According to a preferred embodiment of the microfluidic apparatus according to the present invention, the temperature can be controlled, but most preferably in the temperature range of about 37 ° C to about 42 ° C. The reason is that different cell objects have different optimum temperatures, so it is preferable to carry out the method according to the invention at the optimum temperature for the cell object to be tested. For example, in the case of infectious diseases, the body temperature of various organisms is different, so it is worth conducting tests on bacteria that attack individual organisms at this temperature (body temperature). This temperature is self-evident to those skilled in the art. For example, it is worth conducting the test at 42 ° C for chickens and 37 ° C for human infectious diseases. The ability to control the temperature also makes it possible to obtain a more accurate image of the effect of the test compound in the present invention, as keeping the cell object to be tested at a predetermined temperature will allow it to multiply. It is a preferable feature, that is, an advantage for such a microfluidic device. For example, in the case of the effect of an antibiotic exerted on a bacterium, this is particularly preferred as the effect of the antibiotic occurs very quickly by maintaining the optimum growth temperature of the bacterium. The reason for this is that the effect of antibiotics is that they prevent the formation of new cell walls as the bacterium grows. This means that the new bacteria that produce undergo cell lysis, which can be easily identified using spectrophotometry.

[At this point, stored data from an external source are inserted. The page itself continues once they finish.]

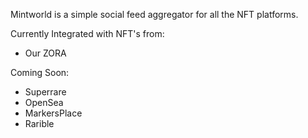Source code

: Mintworld is a simple social feed aggregator for all the NFT platforms.

Currently Integrated with NFT's from:
- Our ZORA

Coming Soon:
- Superrare
- OpenSea
- MarkersPlace
- Rarible

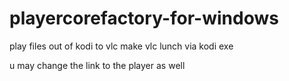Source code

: # playercorefactory-for-windows
play files out of kodi to vlc
make vlc lunch via kodi exe

u may change the link to the player as well 
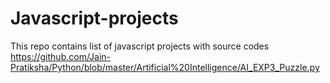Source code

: # Javascript-projects
This repo contains list of javascript  projects with source codes
https://github.com/Jain-Pratiksha/Python/blob/master/Artificial%20Intelligence/AI_EXP3_Puzzle.py
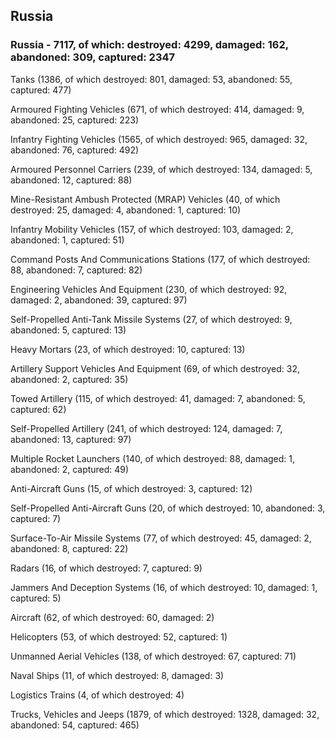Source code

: 
 
 ## Russia
 
 ### Russia - 7117, of which: destroyed: 4299, damaged: 162, abandoned: 309, captured: 2347

 

 

 Tanks (1386, of which destroyed: 801, damaged: 53, abandoned: 55, captured: 477)

 Armoured Fighting Vehicles (671, of which destroyed: 414, damaged: 9, abandoned: 25, captured: 223)

 Infantry Fighting Vehicles (1565, of which destroyed: 965, damaged: 32, abandoned: 76, captured: 492)

 Armoured Personnel Carriers (239, of which destroyed: 134, damaged: 5, abandoned: 12, captured: 88)

 Mine-Resistant Ambush Protected (MRAP) Vehicles (40, of which destroyed: 25, damaged: 4, abandoned: 1, captured: 10)

 Infantry Mobility Vehicles (157, of which destroyed: 103, damaged: 2, abandoned: 1, captured: 51)

 Command Posts And Communications Stations (177, of which destroyed: 88, abandoned: 7, captured: 82)

 Engineering Vehicles And Equipment (230, of which destroyed: 92, damaged: 2, abandoned: 39, captured: 97)

 Self-Propelled Anti-Tank Missile Systems (27, of which destroyed: 9, abandoned: 5, captured: 13)

 Heavy Mortars (23, of which destroyed: 10, captured: 13)

 Artillery Support Vehicles And Equipment (69, of which destroyed: 32, abandoned: 2, captured: 35)

 Towed Artillery (115, of which destroyed: 41, damaged: 7, abandoned: 5, captured: 62)

 Self-Propelled Artillery (241, of which destroyed: 124, damaged: 7, abandoned: 13, captured: 97)

 Multiple Rocket Launchers (140, of which destroyed: 88, damaged: 1, abandoned: 2, captured: 49)

 Anti-Aircraft Guns (15, of which destroyed: 3, captured: 12)

 Self-Propelled Anti-Aircraft Guns (20, of which destroyed: 10, abandoned: 3, captured: 7)

 Surface-To-Air Missile Systems (77, of which destroyed: 45, damaged: 2, abandoned: 8, captured: 22)

 Radars (16, of which destroyed: 7, captured: 9)

 Jammers And Deception Systems (16, of which destroyed: 10, damaged: 1, captured: 5)

 Aircraft (62, of which destroyed: 60, damaged: 2)

 Helicopters (53, of which destroyed: 52, captured: 1)

 Unmanned Aerial Vehicles (138, of which destroyed: 67, captured: 71)

 Naval Ships (11, of which destroyed: 8, damaged: 3)

 Logistics Trains (4, of which destroyed: 4)

 Trucks, Vehicles and Jeeps (1879, of which destroyed: 1328, damaged: 32, abandoned: 54, captured: 465)

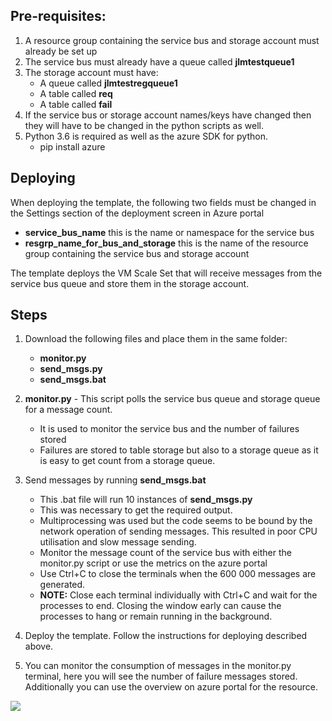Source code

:## Pre-requisites:

1. A resource group containing the service bus and storage account must already be set up
2. The service bus must already have a queue called **jlmtestqueue1**
3. The storage account must have:
	- A queue called **jlmtestregqueue1**
	- A table called **req**
	- A table called **fail**
4. If the service bus or storage account names/keys have changed then they will have to be changed in the python scripts as well.
5. Python 3.6 is required as well as the azure SDK for python.
	- pip install azure

## Deploying
When deploying the template, the following two fields must be changed in the Settings section of the deployment screen in Azure portal
- **service_bus_name**   this is the name or namespace for the service bus
- **resgrp_name_for_bus_and_storage**   this is the name of the resource group containing the service bus and storage account

The template deploys the VM Scale Set that will receive messages from the service bus queue and store them in the storage account.


## Steps
1. Download the following files and place them in the same folder:
	- **monitor.py**
	- **send_msgs.py**
	- **send_msgs.bat**

2. **monitor.py** - This script polls the service bus queue and storage queue for a message count.
	- It is used to monitor the service bus and the number of failures stored
	- Failures are stored to table storage but also to a storage queue as it is easy to get count from a storage queue.

3. Send messages by running **send_msgs.bat**
	- This .bat file will run 10 instances of **send_msgs.py**
	- This was necessary to get the required output. 
	- Multiprocessing was used but the code seems to be bound by the network operation of sending messages. This resulted in poor CPU utilisation and slow message sending.
	- Monitor the message count of the service bus with either the monitor.py script or use the metrics on the azure portal
	- Use Ctrl+C to close the terminals when the 600 000 messages are generated.
	- **NOTE:** Close each terminal individually with Ctrl+C and wait for the processes to end. Closing the window early can cause the processes to hang or remain running in the background.

4. Deploy the template. Follow the instructions for deploying described above.

5. You can monitor the consumption of messages in the monitor.py terminal, here you will see the number of failure messages stored. Additionally you can use the overview on azure portal for the resource.



<a href="https://portal.azure.com/#create/Microsoft.Template/uri/https%3A%2F%2Fraw.githubusercontent.com%2Fj-l-m%2Ftestrepo%2Fmaster%2Fjlm_a3_comp6905_template.json" target="_blank">
    <img src="http://azuredeploy.net/deploybutton.png"/>
</a>
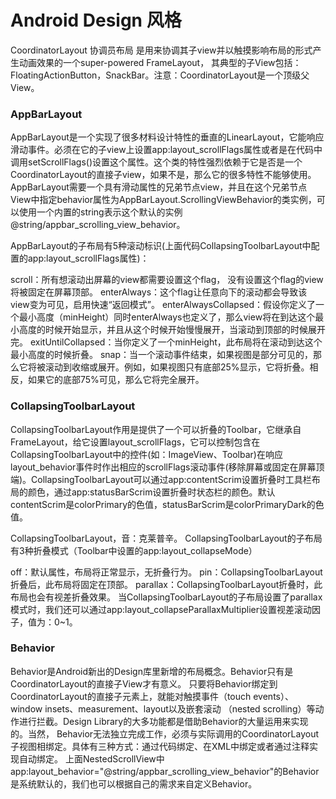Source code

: # Android Design 风格
CoordinatorLayout 协调员布局
是用来协调其子view并以触摸影响布局的形式产生动画效果的一个super-powered FrameLayout，
其典型的子View包括：FloatingActionButton，SnackBar。注意：CoordinatorLayout是一个顶级父View。

### AppBarLayout

AppBarLayout是一个实现了很多材料设计特性的垂直的LinearLayout，它能响应滑动事件。必须在它的子view上设置app:layout_scrollFlags属性或者是在代码中调用setScrollFlags()设置这个属性。这个类的特性强烈依赖于它是否是一个CoordinatorLayout的直接子view，如果不是，那么它的很多特性不能够使用。AppBarLayout需要一个具有滑动属性的兄弟节点view，并且在这个兄弟节点View中指定behavior属性为AppBarLayout.ScrollingViewBehavior的类实例，可以使用一个内置的string表示这个默认的实例@string/appbar_scrolling_view_behavior。

AppBarLayout的子布局有5种滚动标识(上面代码CollapsingToolbarLayout中配置的app:layout_scrollFlags属性)：

scroll：所有想滚动出屏幕的view都需要设置这个flag， 没有设置这个flag的view将被固定在屏幕顶部。
enterAlways：这个flag让任意向下的滚动都会导致该view变为可见，启用快速“返回模式”。
enterAlwaysCollapsed：假设你定义了一个最小高度（minHeight）同时enterAlways也定义了，那么view将在到达这个最小高度的时候开始显示，并且从这个时候开始慢慢展开，当滚动到顶部的时候展开完。
exitUntilCollapsed：当你定义了一个minHeight，此布局将在滚动到达这个最小高度的时候折叠。
snap：当一个滚动事件结束，如果视图是部分可见的，那么它将被滚动到收缩或展开。例如，如果视图只有底部25%显示，它将折叠。相反，如果它的底部75%可见，那么它将完全展开。

### CollapsingToolbarLayout

CollapsingToolbarLayout作用是提供了一个可以折叠的Toolbar，它继承自FrameLayout，给它设置layout_scrollFlags，它可以控制包含在CollapsingToolbarLayout中的控件(如：ImageView、Toolbar)在响应layout_behavior事件时作出相应的scrollFlags滚动事件(移除屏幕或固定在屏幕顶端)。CollapsingToolbarLayout可以通过app:contentScrim设置折叠时工具栏布局的颜色，通过app:statusBarScrim设置折叠时状态栏的颜色。默认contentScrim是colorPrimary的色值，statusBarScrim是colorPrimaryDark的色值。

CollapsingToolbarLayout，音：克莱普辛。
CollapsingToolbarLayout的子布局有3种折叠模式（Toolbar中设置的app:layout_collapseMode）

off：默认属性，布局将正常显示，无折叠行为。
pin：CollapsingToolbarLayout折叠后，此布局将固定在顶部。
parallax：CollapsingToolbarLayout折叠时，此布局也会有视差折叠效果。
当CollapsingToolbarLayout的子布局设置了parallax模式时，我们还可以通过app:layout_collapseParallaxMultiplier设置视差滚动因子，值为：0~1。

### Behavior

Behavior是Android新出的Design库里新增的布局概念。Behavior只有是CoordinatorLayout的直接子View才有意义。
只要将Behavior绑定到CoordinatorLayout的直接子元素上，就能对触摸事件（touch events）、window insets、measurement、layout以及嵌套滚动
（nested scrolling）等动作进行拦截。Design Library的大多功能都是借助Behavior的大量运用来实现的。当然，
Behavior无法独立完成工作，必须与实际调用的CoordinatorLayout子视图相绑定。具体有三种方式：通过代码绑定、在XML中绑定或者通过注释实现自动绑定。
上面NestedScrollView中app:layout_behavior="@string/appbar_scrolling_view_behavior"的Behavior是系统默认的，我们也可以根据自己的需求来自定义Behavior。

An inert atmosphere can also be created in the microfluidic device according to the present invention. This means that the specimen does not come into contact with air in any step. In other words, the specimen is not exposed to the action of oxygen. Of course, for this, the microfluidic device must be shut off (housing itself and / or individual components) and the introduction of gases that impart an inert atmosphere (eg, nitrogen, argon) must also be ensured. Must be. All of this belongs to the essential knowledge of those skilled in the art. The test environment in an inert atmosphere allows testing of anaerobic cell objects such as anaerobic bacteria.

Example Example 1
Examples on MS Spectrum The series of figures in FIG. 2 show the MS spectrum of bacteria identified from specimens taken from various locations. FIG. 2a shows the MS spectrum of Campylobacter jejuni in a sample derived from animal tissue, FIG. 2b shows the MS spectrum of Clostridium perfringens in a sample derived from food, and FIG. 2c shows the MS spectrum derived from human tissue. The MS spectrum of Escherichia coli in the sample of Escherichia coli is shown, and FIG. 2d shows the MS spectrum of Staphylococcus aureus in the sample derived from animal tissue. These spectra were recorded in the range of 600-900 m / z, suitable for detailed identification of phospholipids. It can be clearly seen that these spectra have a large amount of detail and are therefore suitable for displaying phospholipid fingerprints of individual bacteria.

Example 2
Examples on Raman Spectrum A series of figures in FIG. 3 show Raman spectra of E. coli, which were recorded under non-destructive conditions for the present invention. The spectrum shown in FIG. 3a was obtained with 100% intensity, 785 nm laser light, and the spectrum shown in FIG. 3b was obtained with 100% intensity, 785 nm laser light after treatment with a sulfonamide antibiotic for 20 minutes. The spectrum shown in FIG. 3c was obtained by treatment with a sulfonamide antibiotic for 30 minutes and then with 100% intensity, 785 nm laser light. It is easily acknowledged that sulfonamide antibiotic treatment significantly altered the Raman spectrum, in other words, sulfonamides are effective against E. coli. It is also observed that the peaks associated with the presence of cell objects were significantly reduced after 20 minutes of treatment, and they were further reduced after 30 minutes of sulfonamide antibiotic treatment. In other words, non-destructive Raman spectroscopy tests performed with a 785 nm laser beam can be used to clearly demonstrate the effect of sulfonamide antibiotic treatment on E. coli.

Example 3
We created a mass spectrometric database of the five bacteria that most frequently infect broiler chickens. These bacteria are: Escherichia coli, Staphylococcus aureus, Clostridium perfringens, Campylobacter jejuni and Salmonella. A total of 71 specimens from broiler chickens on livestock farms were tested. Mass spectrometry was used to accurately identify the infectious bacteria in 68 of these cases.

Example 4
Based on experience, veterinarians have selected 10 broiler chickens suspected of being infected on a livestock farm. Veterinarians performed these dissections in the morning, collected specimens from affected organs, and tested these specimens using conventional culture methods. These organs were subjected to mass spectrometry tests on the five types of bacteria described in Example 3. Tests of 10 organ specimens were performed in 3 hours, whereas evaluable results were obtained in 24-72 hours using conventional procedures. The results were the same in 95% of cases. The results are summarized in Table 1 below.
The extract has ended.